Tools for Reproducible Science |  astrobites

Tools for Reproducible Science | astrobites

In some of our daily summaries you may see “open access‘ written in brackets next to the journal name. In some other bites it says: “closed access” there. That’s because some journals like Nature or Science don’t have unpaid access to their articles. They require users to pay if they want to read the latest science news. We’re happy to go along with the issues with Overcoming closed access because of arxiv.org, a site where you can find articles for free, but only if the authors have made their articles available there Fortunately, most astronomers actually do this and maximize the accessibility of their works.

Science can only be improved if it is open and the results of the work are transparent. Besides the easily accessible written articles, the ideal open science world would also allow you to easily reproduce the results of any paper. This would be easier to do if the authors of the papers included the codes they used for the analysis or created charts on an accessible platform. Some scientists reject this on principle, as it often means a lot of extra work – of which most scientists have enough. The 2016 Nature Scientific Reports article asked 1,500 scientists about the reproducibility of research results. A third of the respondents have never even considered developing techniques to check data for reproducibility, and only 40% reported using such techniques regularly. Also, up to 70% of researchers have encountered irreproducible experiments and results not only from other groups of scientists, but also from the authors/co-authors of the published scientific papers! The current focus on quantity rather than quality encourages the production of articles with high-profile headlines and no less inflated research results, which could lead to further bias.

Let’s break down some key points of the importance of reproducible and open science:

  • Leads to cooperation and thus to improvements: Science is made in cooperation! That’s why we hold conferences – we want to hear what others are working on, exchange thoughts and ultimately collaborate with relevant people to publish more exciting results. When people can reproduce, build on, and maintain your work, collaboration becomes more effective!
  • Builds trust in the community: In astronomy we build various models and tools to analyze data and create theories. It’s now difficult to keep track of all the tools, which is exciting! But it can be difficult to know which tool to choose – transparency in the field builds trust between colleagues!
  • Creates interesting debates/discussions: Other astronomers might come to different conclusions with different models or tools – this is where the interpretation of physics becomes very important. Controversial results are actually exciting too!

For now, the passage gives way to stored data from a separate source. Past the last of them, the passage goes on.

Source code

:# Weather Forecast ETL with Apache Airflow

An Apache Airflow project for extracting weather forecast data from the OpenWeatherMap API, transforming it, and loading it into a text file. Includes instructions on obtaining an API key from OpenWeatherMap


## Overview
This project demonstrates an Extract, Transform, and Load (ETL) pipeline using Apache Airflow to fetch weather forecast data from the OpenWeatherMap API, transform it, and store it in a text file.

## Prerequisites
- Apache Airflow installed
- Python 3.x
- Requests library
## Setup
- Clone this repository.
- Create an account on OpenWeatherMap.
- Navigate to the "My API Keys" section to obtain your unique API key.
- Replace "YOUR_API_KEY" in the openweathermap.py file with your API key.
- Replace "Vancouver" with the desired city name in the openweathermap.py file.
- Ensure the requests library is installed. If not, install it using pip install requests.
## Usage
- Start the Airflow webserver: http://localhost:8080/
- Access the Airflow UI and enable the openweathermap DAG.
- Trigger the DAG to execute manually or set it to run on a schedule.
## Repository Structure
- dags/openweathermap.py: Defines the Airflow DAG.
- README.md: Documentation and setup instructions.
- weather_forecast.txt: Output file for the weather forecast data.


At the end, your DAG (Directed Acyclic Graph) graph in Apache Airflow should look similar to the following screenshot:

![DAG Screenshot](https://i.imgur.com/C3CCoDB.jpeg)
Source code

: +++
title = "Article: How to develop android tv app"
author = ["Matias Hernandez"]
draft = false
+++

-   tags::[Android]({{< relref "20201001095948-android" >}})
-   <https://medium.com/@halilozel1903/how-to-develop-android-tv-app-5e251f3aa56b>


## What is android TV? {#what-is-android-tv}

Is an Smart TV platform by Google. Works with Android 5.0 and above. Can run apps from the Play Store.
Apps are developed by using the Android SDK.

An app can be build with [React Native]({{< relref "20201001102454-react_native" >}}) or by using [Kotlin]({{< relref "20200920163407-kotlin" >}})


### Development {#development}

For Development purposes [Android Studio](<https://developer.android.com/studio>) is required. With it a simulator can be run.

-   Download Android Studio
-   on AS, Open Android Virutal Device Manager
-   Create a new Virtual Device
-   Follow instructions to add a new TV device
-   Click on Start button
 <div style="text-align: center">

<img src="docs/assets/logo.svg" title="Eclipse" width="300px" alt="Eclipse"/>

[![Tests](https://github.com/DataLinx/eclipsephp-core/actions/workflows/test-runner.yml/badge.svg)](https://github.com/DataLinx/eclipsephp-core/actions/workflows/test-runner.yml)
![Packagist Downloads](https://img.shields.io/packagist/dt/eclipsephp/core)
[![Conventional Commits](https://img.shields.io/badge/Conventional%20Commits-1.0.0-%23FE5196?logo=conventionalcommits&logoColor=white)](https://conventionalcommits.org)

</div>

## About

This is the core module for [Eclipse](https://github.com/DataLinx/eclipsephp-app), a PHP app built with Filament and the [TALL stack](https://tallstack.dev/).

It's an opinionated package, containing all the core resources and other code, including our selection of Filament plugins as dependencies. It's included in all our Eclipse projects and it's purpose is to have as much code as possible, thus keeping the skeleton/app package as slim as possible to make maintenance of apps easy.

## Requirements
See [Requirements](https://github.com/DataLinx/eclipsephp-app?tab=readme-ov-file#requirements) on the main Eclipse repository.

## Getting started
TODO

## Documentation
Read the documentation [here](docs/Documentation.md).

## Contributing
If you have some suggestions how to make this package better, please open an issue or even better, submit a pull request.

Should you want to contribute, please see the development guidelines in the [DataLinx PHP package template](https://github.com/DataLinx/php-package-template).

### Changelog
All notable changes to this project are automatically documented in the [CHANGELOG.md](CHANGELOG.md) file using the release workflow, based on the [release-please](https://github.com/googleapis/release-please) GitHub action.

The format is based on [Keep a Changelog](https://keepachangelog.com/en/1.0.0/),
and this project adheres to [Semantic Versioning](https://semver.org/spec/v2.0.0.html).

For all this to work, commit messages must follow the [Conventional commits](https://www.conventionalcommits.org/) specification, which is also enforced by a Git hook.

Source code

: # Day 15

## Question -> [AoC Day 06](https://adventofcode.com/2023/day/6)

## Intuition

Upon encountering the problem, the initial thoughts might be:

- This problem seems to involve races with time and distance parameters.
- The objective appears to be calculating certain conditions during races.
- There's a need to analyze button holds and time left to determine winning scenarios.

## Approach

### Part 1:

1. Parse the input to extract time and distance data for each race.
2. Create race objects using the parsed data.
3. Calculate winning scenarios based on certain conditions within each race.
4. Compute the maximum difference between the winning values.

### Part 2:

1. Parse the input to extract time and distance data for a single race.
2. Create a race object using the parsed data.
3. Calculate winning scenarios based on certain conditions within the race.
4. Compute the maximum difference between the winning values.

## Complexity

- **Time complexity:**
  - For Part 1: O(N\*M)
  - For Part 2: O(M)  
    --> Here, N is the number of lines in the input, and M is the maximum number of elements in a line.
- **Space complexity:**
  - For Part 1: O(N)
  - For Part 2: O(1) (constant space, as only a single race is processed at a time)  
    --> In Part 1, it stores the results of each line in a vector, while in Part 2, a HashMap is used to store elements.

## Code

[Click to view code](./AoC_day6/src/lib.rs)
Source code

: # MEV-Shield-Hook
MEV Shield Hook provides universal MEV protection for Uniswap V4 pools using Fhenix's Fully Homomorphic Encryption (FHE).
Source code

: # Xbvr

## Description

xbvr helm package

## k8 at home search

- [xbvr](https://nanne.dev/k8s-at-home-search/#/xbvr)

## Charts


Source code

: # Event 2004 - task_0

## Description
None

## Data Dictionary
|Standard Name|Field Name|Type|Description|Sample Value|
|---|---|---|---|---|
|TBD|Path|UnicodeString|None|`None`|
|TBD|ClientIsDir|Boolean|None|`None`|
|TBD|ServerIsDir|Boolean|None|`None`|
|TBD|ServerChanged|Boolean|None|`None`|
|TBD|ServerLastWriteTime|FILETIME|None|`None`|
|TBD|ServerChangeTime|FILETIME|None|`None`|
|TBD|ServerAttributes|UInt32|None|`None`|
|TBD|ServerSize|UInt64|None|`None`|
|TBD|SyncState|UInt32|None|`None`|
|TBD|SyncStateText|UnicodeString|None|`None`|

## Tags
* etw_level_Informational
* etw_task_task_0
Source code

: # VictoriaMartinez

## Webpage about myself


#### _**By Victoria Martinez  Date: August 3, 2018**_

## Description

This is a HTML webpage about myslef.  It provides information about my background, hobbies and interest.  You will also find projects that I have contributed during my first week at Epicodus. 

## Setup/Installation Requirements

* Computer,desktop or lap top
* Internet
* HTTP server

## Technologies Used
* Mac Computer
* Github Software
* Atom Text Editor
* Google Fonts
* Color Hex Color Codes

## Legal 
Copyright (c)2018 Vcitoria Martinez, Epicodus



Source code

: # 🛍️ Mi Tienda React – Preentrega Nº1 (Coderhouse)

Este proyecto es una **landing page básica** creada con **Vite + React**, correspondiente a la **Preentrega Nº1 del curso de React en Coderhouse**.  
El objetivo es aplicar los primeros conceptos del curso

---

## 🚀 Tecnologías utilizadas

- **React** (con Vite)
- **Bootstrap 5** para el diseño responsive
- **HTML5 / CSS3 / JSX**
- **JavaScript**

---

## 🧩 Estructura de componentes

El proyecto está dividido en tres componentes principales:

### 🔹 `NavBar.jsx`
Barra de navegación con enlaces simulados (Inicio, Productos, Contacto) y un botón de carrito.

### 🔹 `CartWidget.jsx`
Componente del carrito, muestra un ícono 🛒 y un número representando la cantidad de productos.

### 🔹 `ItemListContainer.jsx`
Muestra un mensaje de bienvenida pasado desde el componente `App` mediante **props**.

We can definitely have a lot more confidence in a result when two groups arrive at the same result using different methods. However, if the results are different, there is more work to be done. (e.g. one group might have made a mistake, or the methods are biased, or there may have been more than one answer).
  • Helps you work more efficiently: I recently came across a blog post on Professor Lorena Barba’s group’s website. They share an anecdote about how it took them so much less time to reproduce their own results for new work whose results were even reproducible.

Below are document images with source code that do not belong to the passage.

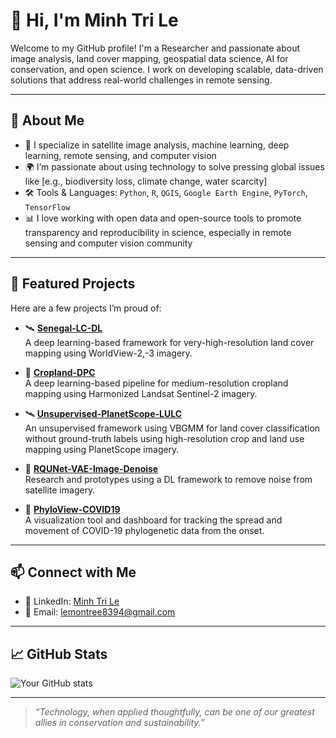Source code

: # 👋 Hi, I'm Minh Tri Le

Welcome to my GitHub profile! I'm a Researcher and passionate about image analysis, land cover mapping, geospatial data science, AI for conservation, and open science. I work on developing scalable, data-driven solutions that address real-world challenges in remote sensing.

---

## 🌱 About Me

- 🔬 I specialize in satellite image analysis, machine learning, deep learning, remote sensing, and computer vision
- 🌍 I’m passionate about using technology to solve pressing global issues like [e.g., biodiversity loss, climate change, water scarcity]
- 🛠️ Tools & Languages: `Python`, `R`, `QGIS`, `Google Earth Engine`, `PyTorch`, `TensorFlow`
- 📊 I love working with open data and open-source tools to promote transparency and reproducibility in science, especially in remote sensing and computer vision community

---

## 📁 Featured Projects

Here are a few projects I’m proud of:

- 🛰️ **[Senegal-LC-DL](https://github.com/nasa-nccs-hpda/senegal-lcluc-tensorflow)**  
  A deep learning-based framework for very-high-resolution land cover mapping using WorldView-2,-3 imagery.

- 🌾 **[Cropland-DPC](https://github.com/trile83/RQUNet-DPC)**  
  A deep learning-based pipeline for medium-resolution cropland mapping using Harmonized Landsat Sentinel-2 imagery.

- 🛰️ **[Unsupervised-PlanetScope-LULC](https://github.com/trile83/PlanetScope-TimeSeries)**  
  An unsupervised framework using VBGMM for land cover classification without ground-truth labels using high-resolution crop and land use mapping using PlanetScope imagery.

- 🤖 **[RQUNet-VAE-Image-Denoise](https://github.com/trile83/RQUNetVAE)**  
  Research and prototypes using a DL framework to remove noise from satellite imagery.

- 🧬 **[PhyloView-COVID19](https://github.com/trile83/PhyloView)**  
  A visualization tool and dashboard for tracking the spread and movement of COVID-19 phylogenetic data from the onset.

---

## 📫 Connect with Me

- 💼 LinkedIn: [Minh Tri Le](https://www.linkedin.com/in/minh-tri-le-62590792/)
- 📧 Email: lemontree8394@gmail.com

---

## 📈 GitHub Stats

![Your GitHub stats](https://github-readme-stats.vercel.app/api?username=trile83&show_icons=true&theme=default)

---

> *“Technology, when applied thoughtfully, can be one of our greatest allies in conservation and sustainability.”*


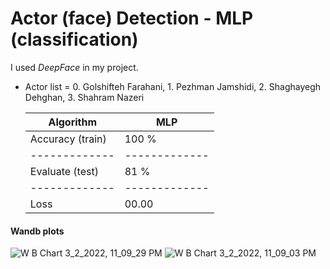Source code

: # Actor (face) Detection - MLP (classification)

I used _DeepFace_ in my project.

- Actor list = 0. Golshifteh Farahani, 1. Pezhman Jamshidi, 2. Shaghayegh Dehghan, 3. Shahram Nazeri

    Algorithm | MLP |
    ------------- | ------------- |
    Accuracy (train) | 100 % |
    ------------- | ------------- |
    Evaluate (test) | 81 % |
    ------------- | ------------- |
    Loss | 00.00 |
    
#### Wandb plots
![W B Chart 3_2_2022, 11_09_29 PM](https://user-images.githubusercontent.com/79134287/156439281-a65fac87-b114-492d-b397-57efedbbfcca.png)
![W B Chart 3_2_2022, 11_09_03 PM](https://user-images.githubusercontent.com/79134287/156439253-b960351b-e80f-41a7-8803-e9954faf326e.png)

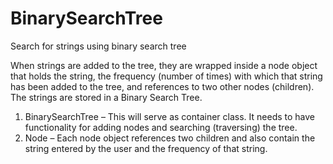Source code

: # BinarySearchTree
Search for strings using binary search tree

When strings are added to the tree, they are wrapped inside a node object that holds the string, the frequency (number of times) with which that string has been added to the tree, and references to two other nodes (children).  
The strings are stored in a Binary Search Tree.  

1. BinarySearchTree – This will serve as container class. It needs to have functionality for adding
nodes and searching (traversing) the tree. 
2. Node – Each node object references two children and also contain the string entered by the user and the frequency of that string.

In this bit I want to talk about some great tools that can help you make your own science reproducible!

GitHub – a very popular collaborative programming site. There you can create both public and private repositories (usually people make the repositories public with ready-made code). The site’s other powerful tool is the version control system – it allows you to see the changes in your code and collaborate seamlessly without touching the original code. An example of a GitHub profile is this profile of a professor Michael Zingale who is a strong advocate for open science (permission granted).

Zenodo – Another popular tool for storing your papers, data files, research software and other research related artifacts. It’s free to upload and freely accessible, and this universal repository makes your work citable and shareable.

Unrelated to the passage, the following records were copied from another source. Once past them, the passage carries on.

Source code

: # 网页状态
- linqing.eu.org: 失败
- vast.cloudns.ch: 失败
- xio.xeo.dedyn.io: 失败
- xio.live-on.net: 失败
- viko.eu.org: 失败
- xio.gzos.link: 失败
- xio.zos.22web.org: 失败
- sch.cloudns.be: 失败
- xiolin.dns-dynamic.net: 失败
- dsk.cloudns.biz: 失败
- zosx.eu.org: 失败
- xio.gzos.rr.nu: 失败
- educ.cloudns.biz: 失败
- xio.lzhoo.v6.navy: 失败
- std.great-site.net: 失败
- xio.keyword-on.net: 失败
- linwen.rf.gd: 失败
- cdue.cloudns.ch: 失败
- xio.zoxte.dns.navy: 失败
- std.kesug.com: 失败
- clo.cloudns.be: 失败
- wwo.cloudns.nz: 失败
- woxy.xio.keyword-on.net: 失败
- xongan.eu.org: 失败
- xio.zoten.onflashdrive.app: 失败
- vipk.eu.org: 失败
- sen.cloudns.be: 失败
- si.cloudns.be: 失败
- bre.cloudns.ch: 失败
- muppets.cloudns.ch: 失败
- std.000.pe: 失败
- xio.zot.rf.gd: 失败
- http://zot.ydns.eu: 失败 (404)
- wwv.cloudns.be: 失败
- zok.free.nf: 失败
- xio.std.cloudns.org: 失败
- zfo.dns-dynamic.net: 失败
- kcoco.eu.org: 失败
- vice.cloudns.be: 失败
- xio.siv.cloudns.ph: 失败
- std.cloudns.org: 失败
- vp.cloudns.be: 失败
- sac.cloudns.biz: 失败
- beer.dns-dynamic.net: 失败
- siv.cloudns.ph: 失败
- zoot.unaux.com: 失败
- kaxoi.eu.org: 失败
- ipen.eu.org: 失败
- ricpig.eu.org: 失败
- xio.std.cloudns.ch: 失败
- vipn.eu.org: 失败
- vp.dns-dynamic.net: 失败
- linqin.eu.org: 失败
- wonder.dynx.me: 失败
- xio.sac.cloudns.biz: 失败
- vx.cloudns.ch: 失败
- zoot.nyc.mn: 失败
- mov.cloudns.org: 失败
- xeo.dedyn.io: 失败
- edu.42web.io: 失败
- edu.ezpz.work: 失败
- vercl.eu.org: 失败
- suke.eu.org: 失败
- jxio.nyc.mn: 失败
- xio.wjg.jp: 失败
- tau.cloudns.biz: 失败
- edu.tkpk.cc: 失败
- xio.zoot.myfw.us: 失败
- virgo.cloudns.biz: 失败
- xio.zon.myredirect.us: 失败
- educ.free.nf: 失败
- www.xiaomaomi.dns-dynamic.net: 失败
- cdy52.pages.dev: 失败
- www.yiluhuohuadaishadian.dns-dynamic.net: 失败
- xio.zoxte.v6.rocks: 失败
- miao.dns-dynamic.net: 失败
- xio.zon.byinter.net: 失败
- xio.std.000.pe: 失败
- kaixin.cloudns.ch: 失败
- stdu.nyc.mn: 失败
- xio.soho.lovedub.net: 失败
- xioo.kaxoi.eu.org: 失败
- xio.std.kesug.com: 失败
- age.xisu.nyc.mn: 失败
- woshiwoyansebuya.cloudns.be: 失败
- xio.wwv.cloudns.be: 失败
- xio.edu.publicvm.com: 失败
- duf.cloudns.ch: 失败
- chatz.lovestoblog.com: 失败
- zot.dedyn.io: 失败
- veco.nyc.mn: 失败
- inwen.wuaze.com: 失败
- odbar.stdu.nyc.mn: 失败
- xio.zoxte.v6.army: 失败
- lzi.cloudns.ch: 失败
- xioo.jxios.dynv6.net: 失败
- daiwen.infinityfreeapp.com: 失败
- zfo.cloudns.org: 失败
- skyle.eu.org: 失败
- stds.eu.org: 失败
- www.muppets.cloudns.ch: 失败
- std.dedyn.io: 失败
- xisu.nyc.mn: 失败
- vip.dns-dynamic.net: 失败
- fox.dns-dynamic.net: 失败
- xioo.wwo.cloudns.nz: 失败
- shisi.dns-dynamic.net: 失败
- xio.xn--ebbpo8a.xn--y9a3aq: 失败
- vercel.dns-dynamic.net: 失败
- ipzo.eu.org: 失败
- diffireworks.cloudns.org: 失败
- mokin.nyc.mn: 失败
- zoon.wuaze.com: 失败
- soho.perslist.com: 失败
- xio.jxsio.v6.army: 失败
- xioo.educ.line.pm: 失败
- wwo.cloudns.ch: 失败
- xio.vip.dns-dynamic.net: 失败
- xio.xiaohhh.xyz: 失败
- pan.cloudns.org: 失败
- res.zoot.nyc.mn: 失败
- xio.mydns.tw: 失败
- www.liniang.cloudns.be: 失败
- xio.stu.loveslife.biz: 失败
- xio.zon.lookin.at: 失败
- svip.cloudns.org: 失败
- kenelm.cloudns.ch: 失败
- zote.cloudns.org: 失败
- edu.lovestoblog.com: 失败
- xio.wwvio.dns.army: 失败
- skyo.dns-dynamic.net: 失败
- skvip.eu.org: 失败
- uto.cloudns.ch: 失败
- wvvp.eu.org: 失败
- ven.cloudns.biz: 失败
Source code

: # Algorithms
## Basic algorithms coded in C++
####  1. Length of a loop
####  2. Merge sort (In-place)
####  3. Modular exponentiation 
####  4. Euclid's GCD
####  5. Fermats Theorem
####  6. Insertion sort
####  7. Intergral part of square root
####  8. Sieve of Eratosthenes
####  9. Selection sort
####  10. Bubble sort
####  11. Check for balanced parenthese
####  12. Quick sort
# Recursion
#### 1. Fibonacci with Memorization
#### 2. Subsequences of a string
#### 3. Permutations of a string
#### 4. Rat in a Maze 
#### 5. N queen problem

show your work! – one of Dr. Workflow created by Rodrigo Luger. It uses another great workflow for reproducible data analysis, Snakemake. The philosophy behind the workflow is that “anyone should be able to generate the article PDF from scratch at the click of a button.” show your work! is integrated with GitHub, Zenodo and Overleaf and can save you a ton of time answering questions about how you got your results because you can simply share the GitHub repository with your work that the workflow creates for you!

Reproducible workflow in a public cloud for Computational Fluid Dynamics – a workflow developed by Professor Lorena Barba’s group. It can store your computer studies in a public cloud called “Microsoft Azure”. The main benefit of the workflow is its speed: “Public cloud resources today are capable of similar performance to a university-managed cluster and can therefore be considered a suitable solution for research computing.” (quoted from the paper)

Professor Lorena Barba’s research group is very concerned about reproducibility and writes about it on their blog. I recommend trying it!

Making science reproducible might seem like a lot of work – and that’s true, but only at the beginning! It actually saves a lot of time in the long run as mentioned above. Luckily, the community of people interested in open software is happy to help. For example, the Flatiron Institute hosted an Astronomical Software Development Workshop where people shared their thoughts on open science and how to continue building and nurturing the community. More workshops will follow in the future (stay tuned!).

Fortunately, if you finally look at the following numbers from the above-mentioned Nature paper, you will see that depending on how the scientific community evolves, most of the factors that contribute to irreproducible research can be easily eliminated (e.g. code availability /Paper). !

Author’s note: I was not involved in the development of the above workflows. Individuals mentioned in the bite are one of the gems in the open science community and are credited solely for their work on reproducible science.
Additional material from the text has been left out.